(TASK INSTRUCTIONS): Instruction for the data below: set down exactly the lines from the line with "3. Klik op de" to the line with "een. Typ in", inclusive, and no others.

======== DATA IN THIS EXERCISE

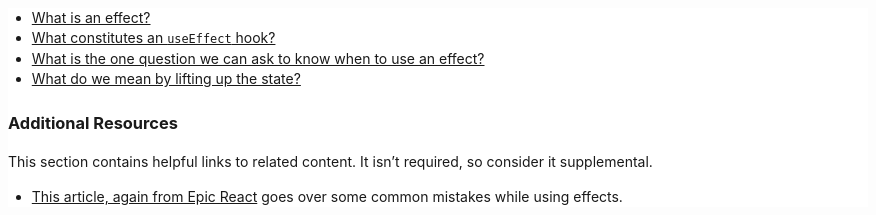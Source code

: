 *   <a class="knowledge-check-link" href="introduction">What is an effect?</a>
*   <a class="knowledge-check-link" href="body-of-an-useEffect">What constitutes an `useEffect` hook?</a>
*   <a class="knowledge-check-link" href="but-do-we-need-the-effect">What is the one question we can ask to know when to use an effect?</a>
*   <a class="knowlwdge-check-link" href="lifting-the-state">What do we mean by lifting up the state?</a>

### Additional Resources

This section contains helpful links to related content. It isn’t required, so consider it supplemental.

*   [This article, again from Epic React](https://epicreact.dev/myths-about-useeffect) goes over some common mistakes while using effects.
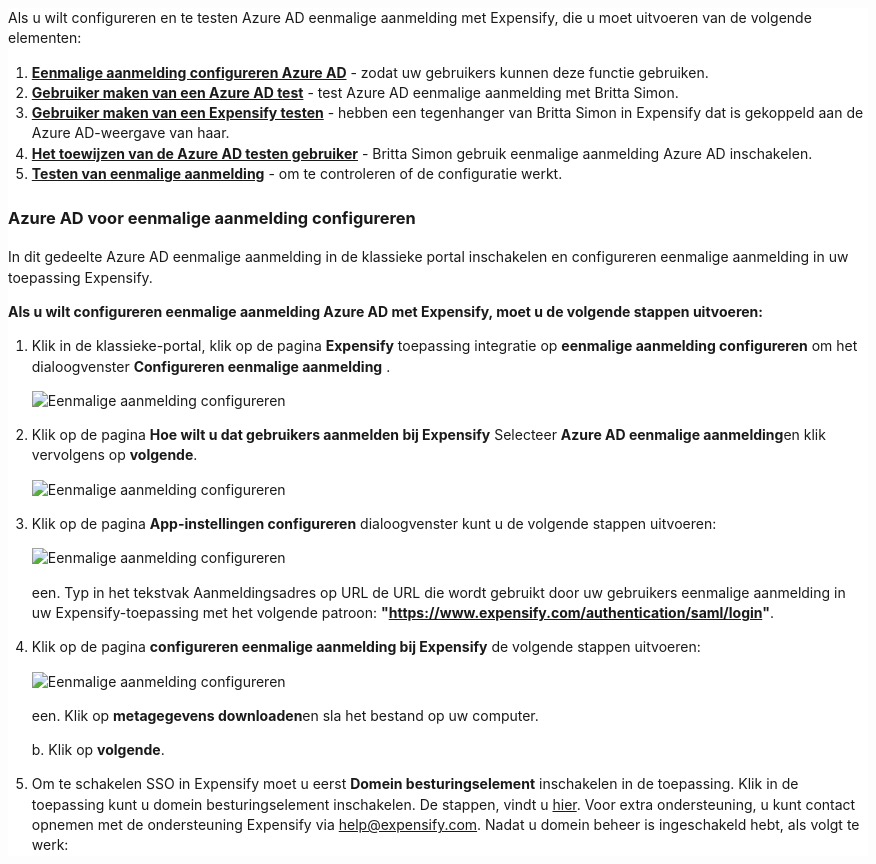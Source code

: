 Als u wilt configureren en te testen Azure AD eenmalige aanmelding met Expensify, die u moet uitvoeren van de volgende elementen:

1. **[Eenmalige aanmelding configureren Azure AD](#configuring-azure-ad-single-single-sign-on)** - zodat uw gebruikers kunnen deze functie gebruiken.
2. **[Gebruiker maken van een Azure AD test](#creating-an-azure-ad-test-user)** - test Azure AD eenmalige aanmelding met Britta Simon.
4. **[Gebruiker maken van een Expensify testen](#creating-an-expensify-test-user)** - hebben een tegenhanger van Britta Simon in Expensify dat is gekoppeld aan de Azure AD-weergave van haar.
5. **[Het toewijzen van de Azure AD testen gebruiker](#assigning-the-azure-ad-test-user)** - Britta Simon gebruik eenmalige aanmelding Azure AD inschakelen.
5. **[Testen van eenmalige aanmelding](#testing-single-sign-on)** - om te controleren of de configuratie werkt.

### <a name="configuring-azure-ad-single-sign-on"></a>Azure AD voor eenmalige aanmelding configureren

In dit gedeelte Azure AD eenmalige aanmelding in de klassieke portal inschakelen en configureren eenmalige aanmelding in uw toepassing Expensify.


**Als u wilt configureren eenmalige aanmelding Azure AD met Expensify, moet u de volgende stappen uitvoeren:**

1. Klik in de klassieke-portal, klik op de pagina **Expensify** toepassing integratie op **eenmalige aanmelding configureren** om het dialoogvenster **Configureren eenmalige aanmelding** .

    ![Eenmalige aanmelding configureren][6] 

2. Klik op de pagina **Hoe wilt u dat gebruikers aanmelden bij Expensify** Selecteer **Azure AD eenmalige aanmelding**en klik vervolgens op **volgende**.

    ![Eenmalige aanmelding configureren](./media/active-directory-saas-expensify-tutorial/tutorial_expensify_03.png) 

3. Klik op de pagina **App-instellingen configureren** dialoogvenster kunt u de volgende stappen uitvoeren:

    ![Eenmalige aanmelding configureren](./media/active-directory-saas-expensify-tutorial/tutorial_expensify_04.png) 


    een. Typ in het tekstvak Aanmeldingsadres op URL de URL die wordt gebruikt door uw gebruikers eenmalige aanmelding in uw Expensify-toepassing met het volgende patroon: **"https://www.expensify.com/authentication/saml/login"**.


4. Klik op de pagina **configureren eenmalige aanmelding bij Expensify** de volgende stappen uitvoeren:

    ![Eenmalige aanmelding configureren](./media/active-directory-saas-expensify-tutorial/tutorial_expensify_05.png) 

    een. Klik op **metagegevens downloaden**en sla het bestand op uw computer.

    b. Klik op **volgende**.


5. Om te schakelen SSO in Expensify moet u eerst **Domein besturingselement** inschakelen in de toepassing. Klik in de toepassing kunt u domein besturingselement inschakelen. De stappen, vindt u [hier](http://help.expensify.com/domain-control). Voor extra ondersteuning, u kunt contact opnemen met de ondersteuning Expensify via [help@expensify.com](mailto:help@expensify.com). Nadat u domein beheer is ingeschakeld hebt, als volgt te werk:
 

[1]: ./media/active-directory-saas-expensify-tutorial/tutorial_general_01.png
[2]: ./media/active-directory-saas-expensify-tutorial/tutorial_general_02.png
[3]: ./media/active-directory-saas-expensify-tutorial/tutorial_general_03.png
[4]: ./media/active-directory-saas-expensify-tutorial/tutorial_general_04.png
[6]: ./media/active-directory-saas-expensify-tutorial/tutorial_general_05.png
[10]: ./media/active-directory-saas-expensify-tutorial/tutorial_general_06.png
[11]: ./media/active-directory-saas-expensify-tutorial/tutorial_general_07.png
[20]: ./media/active-directory-saas-expensify-tutorial/tutorial_general_100.png
[200]: ./media/active-directory-saas-expensify-tutorial/tutorial_general_200.png
[201]: ./media/active-directory-saas-expensify-tutorial/tutorial_general_201.png
[203]: ./media/active-directory-saas-expensify-tutorial/tutorial_general_203.png
[204]: ./media/active-directory-saas-expensify-tutorial/tutorial_general_204.png
[205]: ./media/active-directory-saas-expensify-tutorial/tutorial_general_205.png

================

(EXPECTED OUTPUT):
3. Klik op de pagina **App-instellingen configureren** dialoogvenster kunt u de volgende stappen uitvoeren:

    ![Eenmalige aanmelding configureren](./media/active-directory-saas-expensify-tutorial/tutorial_expensify_04.png) 


    een. Typ in het tekstvak Aanmeldingsadres op URL de URL die wordt gebruikt door uw gebruikers eenmalige aanmelding in uw Expensify-toepassing met het volgende patroon: **"https://www.expensify.com/authentication/saml/login"**.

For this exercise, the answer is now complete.